__Task item__:
Go through the data and report each line that holds the string "caption".

__Information given__:
'''

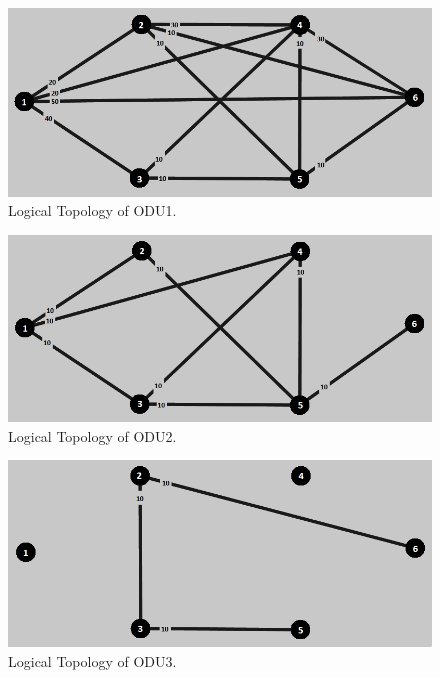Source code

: \begin{figure}[H]
\centering
\includegraphics[width=13cm]{sdf/heuristic/figures/topologies/opaque_surv/medium/logical_topology_odu1_medium}
\caption{Logical Topology of ODU1.}
\label{logical_ODU1_surv_ref_medium_heuristic}
\end{figure}

\begin{figure}[H]
\centering
\includegraphics[width=13cm]{sdf/heuristic/figures/topologies/opaque_surv/medium/logical_topology_odu2_medium}
\caption{Logical Topology of ODU2.}
\label{logical_ODU2_surv_ref_medium_heuristic}
\end{figure}

\begin{figure}[H]
\centering
\includegraphics[width=13cm]{sdf/heuristic/figures/topologies/opaque_surv/medium/logical_topology_odu3_medium}
\caption{Logical Topology of ODU3.}
\label{logical_ODU3_surv_ref_medium_heuristic}
\end{figure}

'''

__Exercise result__:
\caption{Logical Topology of ODU1.}
\caption{Logical Topology of ODU2.}
\caption{Logical Topology of ODU3.}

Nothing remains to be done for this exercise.